What the Equifax Security Breach Means for Your Small Business - Amber Hurdle | Globally Recognized Branding Expert

What the Equifax Security Breach Means for Your Small Business

September 09, 2017

The Internet has been all abuzz about the recent data breach Equifax reported. Since Equifax is one of the three largest credit monitoring bureaus in the U.S. this breach of social security numbers, birth dates, addresses, credit card numbers, and other personal information could have impacted 143 million U.S. consumers. In other words, there is a good chance your personal details are in the hands of some bad guys. So what does this mean for you?

The Threat of Identity Theft
If someone opens up accounts or uses your personal information, this not only will impact your personal finances, it can bleed over into your business, impacting your ability to apply for credit or services you may need. That’s why it is critical to take action now and be vigilant moving forward.

Was Your Personal Information Compromised?

Visit www.equifaxsecurity2017.com to enter your last name and last few digits of your social security number (not the entire number) to see if you were impacted in the security breach. If you were you can enroll in one-year of free security monitoring.

What’s the Catch?

Well…some are saying that by enrolling  in Equifax’s TrustedID Premier security monitoring service for a year forces them to waive their rights to participate in a class-action lawsuit based on conditions laid out in Equifax’s Terms of Service.

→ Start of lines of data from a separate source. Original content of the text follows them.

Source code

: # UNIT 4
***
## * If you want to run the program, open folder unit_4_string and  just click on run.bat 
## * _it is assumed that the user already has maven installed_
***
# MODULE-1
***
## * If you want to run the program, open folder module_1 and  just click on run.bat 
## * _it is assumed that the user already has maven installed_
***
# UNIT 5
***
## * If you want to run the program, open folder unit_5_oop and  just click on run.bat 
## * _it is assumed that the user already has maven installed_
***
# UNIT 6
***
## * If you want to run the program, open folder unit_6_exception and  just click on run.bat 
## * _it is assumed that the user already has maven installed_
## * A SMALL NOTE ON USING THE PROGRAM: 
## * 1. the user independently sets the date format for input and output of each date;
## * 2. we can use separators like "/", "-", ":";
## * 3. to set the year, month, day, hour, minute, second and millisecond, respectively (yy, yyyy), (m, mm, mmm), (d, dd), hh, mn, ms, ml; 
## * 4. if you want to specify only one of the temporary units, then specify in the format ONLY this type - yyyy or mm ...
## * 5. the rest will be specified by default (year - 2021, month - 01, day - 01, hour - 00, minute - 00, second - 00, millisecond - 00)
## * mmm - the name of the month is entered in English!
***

However, according to MarketWatch.com, “Equifax said the class-action waiver applies to TrustedID ‘and not the cybersecurity incident.’ But given the extent of the latest data breach, many people have said asking customers to waive their right to a class-action lawsuit should something go awry with TrustedID is, at best, a case of bad timing.”

What Should You Do Next?

  1. If you don’t trust signing up for Equifax’s TrustedID Premier, sign up for a credit monitoring service that you do trust.
  2. Routinely monitor your bank accounts and credit cards. (This should be done, anyway, but now it’s really a must!)
  3. Freeze your credit files *with all three major bureaus.* This added layer of protection prevents anyone who has your personal information from opening accounts in your name, however you can still open lines of credit or have a legitimate application for service with a personal identification number (PIN) that only you know. When I froze my credit years ago after having my purse stolen in another state, creditors had to call me and speak to me personally before processing any application. To learn more about it, visit the Federal Trade Commission’s Credit Freeze FAQ page. You can call the bureaus at these numbers: Equifax 1-800-349-9960, Experian 1‑888‑397‑3742, TransUnion 1-888-909-8872.

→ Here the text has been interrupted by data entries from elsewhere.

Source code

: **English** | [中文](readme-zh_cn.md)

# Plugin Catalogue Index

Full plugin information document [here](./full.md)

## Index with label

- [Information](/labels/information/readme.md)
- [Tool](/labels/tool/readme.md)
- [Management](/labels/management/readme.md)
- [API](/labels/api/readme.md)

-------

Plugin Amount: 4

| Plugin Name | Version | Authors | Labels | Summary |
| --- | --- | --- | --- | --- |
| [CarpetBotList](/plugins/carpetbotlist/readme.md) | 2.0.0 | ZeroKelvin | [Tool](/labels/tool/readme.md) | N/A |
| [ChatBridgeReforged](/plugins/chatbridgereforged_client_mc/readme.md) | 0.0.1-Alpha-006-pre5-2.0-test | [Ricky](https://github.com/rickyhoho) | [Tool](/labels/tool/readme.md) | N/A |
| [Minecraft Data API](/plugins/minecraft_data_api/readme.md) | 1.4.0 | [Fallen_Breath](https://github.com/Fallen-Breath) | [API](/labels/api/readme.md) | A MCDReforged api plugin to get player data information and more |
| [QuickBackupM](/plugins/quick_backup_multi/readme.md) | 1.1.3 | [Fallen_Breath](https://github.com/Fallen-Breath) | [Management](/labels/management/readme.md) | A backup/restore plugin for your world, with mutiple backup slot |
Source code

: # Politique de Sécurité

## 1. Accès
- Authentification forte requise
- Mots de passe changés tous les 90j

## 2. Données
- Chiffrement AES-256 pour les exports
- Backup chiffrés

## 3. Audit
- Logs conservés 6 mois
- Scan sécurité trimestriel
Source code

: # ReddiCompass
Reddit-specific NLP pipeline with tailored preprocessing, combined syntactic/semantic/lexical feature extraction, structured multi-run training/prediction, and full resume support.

What Steps Should Your Business Take to Protect Your Customers?

  1. Teach your employees to never click on links or attachments they are not expecting or that look suspicious, as well as to never share sensitive data with anyone.
  2. Keep your team looped in on the latest hacks and scams so they stay vigilant.
  3. Use reputable anti-virus software and consider a firewall or monitoring tools so you can get ahead of threats.
  4. Use a variety of passwords and a password manager like LastPass or One Password to share access, rather than actually telling your passwords to a variety of different people who may need access to password protected software and sites.
  5. Protect your website through a service like AccessWP so you have a pro website team keeping an eye on your online shop.